[Task statement] Pictures excluded, please retype exactly the lines from the start of the data through the line that contains "possible lines (hyperplanes", both ends kept, and nothing beyond them.

[Saved data entries]
Start of Block

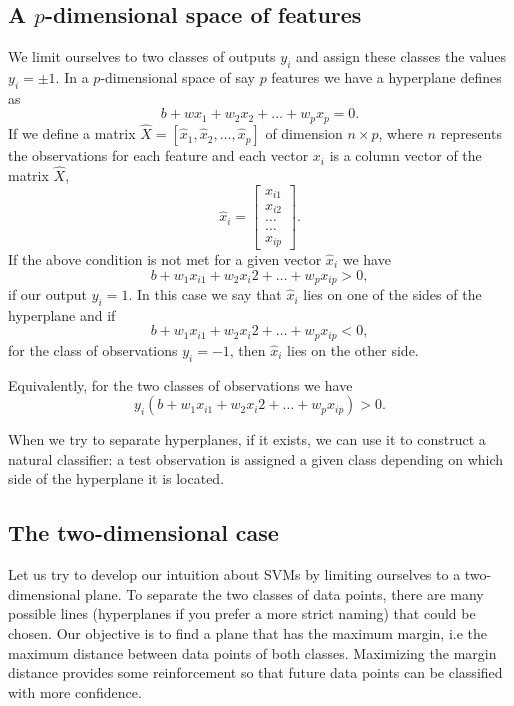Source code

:\documentclass[%
oneside,                 %
final,                   %
10pt]{article}
\begin{document}
\subsection*{A $p$-dimensional space of features}

We limit ourselves to two classes of outputs $y_i$ and assign these classes the values $y_i = \pm 1$. 
In a $p$-dimensional space of say $p$ features we have a hyperplane defines as 
\[
b+wx_1+w_2x_2+\dots +w_px_p=0.
\]
If we define a 
matrix $\hat{X}=\left[\hat{x}_1,\hat{x}_2,\dots, \hat{x}_p\right]$
of dimension $n\times p$, where $n$ represents the observations for each feature and each vector $x_i$ is a column vector of the matrix $\hat{X}$, 
\[
\hat{x}_i = \begin{bmatrix} x_{i1} \\ x_{i2} \\ \dots \\ \dots \\ x_{ip} \end{bmatrix}.
\]
If the above condition is not met for a given vector $\hat{x}_i$ we have 
\[
b+w_1x_{i1}+w_2x_{i}2+\dots +w_px_{ip} >0,
\]
if our output $y_i=1$.
In this case we say that $\hat{x}_i$ lies on one of the sides of the hyperplane and if 
\[
b+w_1x_{i1}+w_2x_{i}2+\dots +w_px_{ip} < 0,
\]
for the class of observations $y_i=-1$, 
then $\hat{x}_i$ lies on the other side. 

Equivalently, for the two classes of observations we have 
\[
y_i\left(b+w_1x_{i1}+w_2x_{i}2+\dots +w_px_{ip}\right) > 0. 
\]

When we try to separate hyperplanes, if it exists, we can use it to construct a natural classifier: a test observation is assigned a given class depending on which side of the hyperplane it is located.

\subsection*{The two-dimensional case}

Let us try to develop our intuition about SVMs by limiting ourselves to a two-dimensional
plane.  To separate the two classes of data points, there are many
possible lines (hyperplanes if you prefer a more strict naming)  
that could be chosen. Our objective is to find a
plane that has the maximum margin, i.e the maximum distance between
data points of both classes. Maximizing the margin distance provides
some reinforcement so that future data points can be classified with
more confidence.
\end{document}
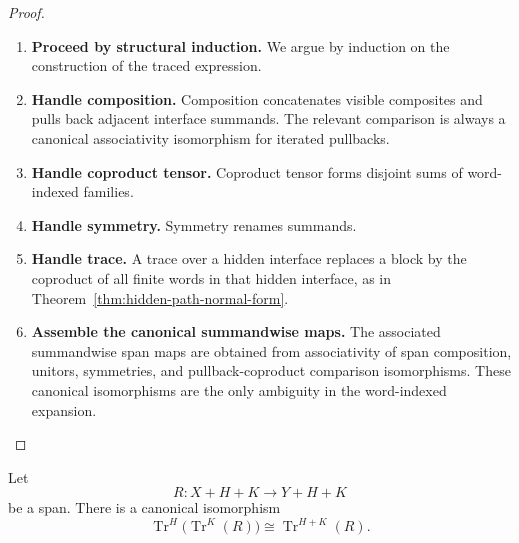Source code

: \begin{proof}
\begin{enumerate}
  \item \textbf{Proceed by structural induction.}
  We argue by induction on the construction of the traced expression.

  \item \textbf{Handle composition.}
  Composition concatenates visible composites and pulls back adjacent
  interface summands. The relevant comparison is always a canonical
  associativity isomorphism for iterated pullbacks.

  \item \textbf{Handle coproduct tensor.}
  Coproduct tensor forms disjoint sums of word-indexed families.

  \item \textbf{Handle symmetry.}
  Symmetry renames summands.

  \item \textbf{Handle trace.}
  A trace over a hidden interface replaces a block by the coproduct of all
  finite words in that hidden interface, as in
  Theorem~\ref{thm:hidden-path-normal-form}.

  \item \textbf{Assemble the canonical summandwise maps.}
  The associated summandwise span maps are obtained from associativity of span
  composition, unitors, symmetries, and pullback-coproduct comparison
  isomorphisms. These canonical isomorphisms are the only ambiguity in the
  word-indexed expansion.
\end{enumerate}
\end{proof}

\begin{lemma}
\label{lem:hidden-path-substitution}
Let
\[
  R:X+H+K\to Y+H+K
\]
be a span. There is a canonical isomorphism
\[
  \operatorname{Tr}^{H}
  \bigl(
    \operatorname{Tr}^{K}(R)
  \bigr)
  \cong
  \operatorname{Tr}^{H+K}(R).
\]
\end{lemma}

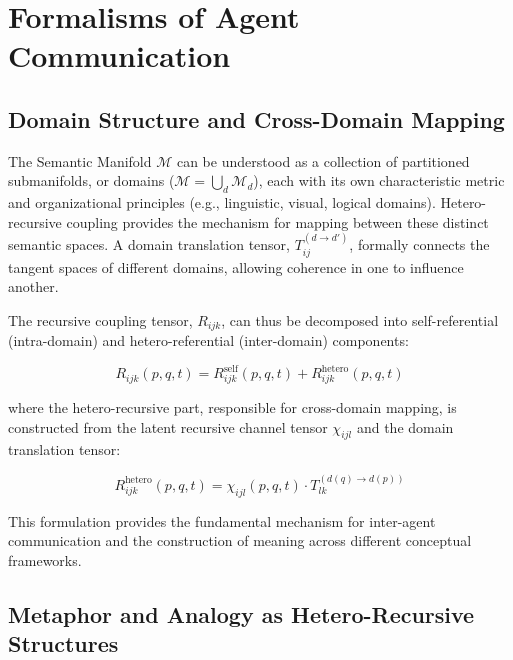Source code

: \chapter{Formalisms of Agent Communication}
\label{ch:formalisms_of_agent_communication}


\section{Domain Structure and Cross-Domain Mapping}
\label{sec:domain_structure_and_cross_domain_mapping}

The Semantic Manifold \(\mathcal{M}\) can be understood as a collection of partitioned submanifolds, or domains (\(\mathcal{M} = \bigcup_d \mathcal{M}_d\)), each with its own characteristic metric and organizational principles (e.g., linguistic, visual, logical domains). Hetero-recursive coupling provides the mechanism for mapping between these distinct semantic spaces. A domain translation tensor, \(T_{ij}^{(d \to d')}\), formally connects the tangent spaces of different domains, allowing coherence in one to influence another.

The recursive coupling tensor, \(R_{ijk}\), can thus be decomposed into self-referential (intra-domain) and hetero-referential (inter-domain) components:

\begin{equation}
R_{ijk}(p, q, t) = R_{ijk}^{\text{self}}(p, q, t) + R_{ijk}^{\text{hetero}}(p, q, t)
\end{equation}

where the hetero-recursive part, responsible for cross-domain mapping, is constructed from the latent recursive channel tensor \(\chi_{ijl}\) and the domain translation tensor:

\begin{equation}
R_{ijk}^{\text{hetero}}(p, q, t) = \chi_{ijl}(p, q, t) \cdot T_{lk}^{(d(q) \to d(p))}
\end{equation}

This formulation provides the fundamental mechanism for inter-agent communication and the construction of meaning across different conceptual frameworks.


\section{Metaphor and Analogy as Hetero-Recursive Structures}
\label{sec:metaphor_and_analogy_as_hetero_recursive_structures}

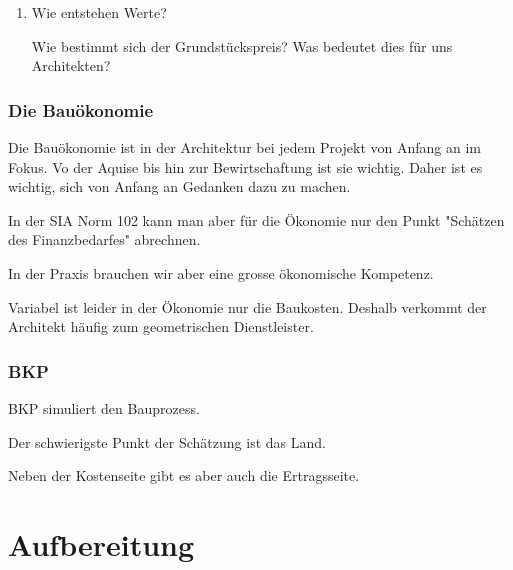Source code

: \documentclass[11pt]{article}
\begin{document}
\begin{enumerate}
\item Wie entstehen Werte?
\label{sec-2-1-1-1}

Wie bestimmt sich der Grundstückspreis? Was bedeutet dies für uns
Architekten?
\end{enumerate}

\subsubsection{Die Bauökonomie}
\label{sec-2-1-2}

Die Bauökonomie ist in der Architektur bei jedem Projekt von Anfang an im
Fokus. Vo der Aquise bis hin zur Bewirtschaftung ist sie wichtig. Daher ist
es wichtig, sich von Anfang an Gedanken dazu zu machen.

In der SIA Norm 102 kann man aber für die Ökonomie nur den Punkt "Schätzen
des Finanzbedarfes" abrechnen.

In der Praxis brauchen wir aber eine grosse ökonomische Kompetenz.

Variabel ist leider in der Ökonomie nur die Baukosten. Deshalb verkommt der
Architekt häufig zum geometrischen Dienstleister.

\subsubsection{BKP}
\label{sec-2-1-3}

BKP simuliert den Bauprozess.

Der schwierigste Punkt der Schätzung ist das Land.

Neben der Kostenseite gibt es aber auch die Ertragsseite.

\section{Aufbereitung}
\label{sec-3}
\end{document}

End of Block

[Your response]
Source code

:\documentclass[%
oneside,                 %
final,                   %
10pt]{article}
\begin{document}
\subsection*{A $p$-dimensional space of features}

We limit ourselves to two classes of outputs $y_i$ and assign these classes the values $y_i = \pm 1$. 
In a $p$-dimensional space of say $p$ features we have a hyperplane defines as 
\[
b+wx_1+w_2x_2+\dots +w_px_p=0.
\]
If we define a 
matrix $\hat{X}=\left[\hat{x}_1,\hat{x}_2,\dots, \hat{x}_p\right]$
of dimension $n\times p$, where $n$ represents the observations for each feature and each vector $x_i$ is a column vector of the matrix $\hat{X}$, 
\[
\hat{x}_i = \begin{bmatrix} x_{i1} \\ x_{i2} \\ \dots \\ \dots \\ x_{ip} \end{bmatrix}.
\]
If the above condition is not met for a given vector $\hat{x}_i$ we have 
\[
b+w_1x_{i1}+w_2x_{i}2+\dots +w_px_{ip} >0,
\]
if our output $y_i=1$.
In this case we say that $\hat{x}_i$ lies on one of the sides of the hyperplane and if 
\[
b+w_1x_{i1}+w_2x_{i}2+\dots +w_px_{ip} < 0,
\]
for the class of observations $y_i=-1$, 
then $\hat{x}_i$ lies on the other side. 

Equivalently, for the two classes of observations we have 
\[
y_i\left(b+w_1x_{i1}+w_2x_{i}2+\dots +w_px_{ip}\right) > 0. 
\]

When we try to separate hyperplanes, if it exists, we can use it to construct a natural classifier: a test observation is assigned a given class depending on which side of the hyperplane it is located.

\subsection*{The two-dimensional case}

Let us try to develop our intuition about SVMs by limiting ourselves to a two-dimensional
plane.  To separate the two classes of data points, there are many
possible lines (hyperplanes if you prefer a more strict naming)  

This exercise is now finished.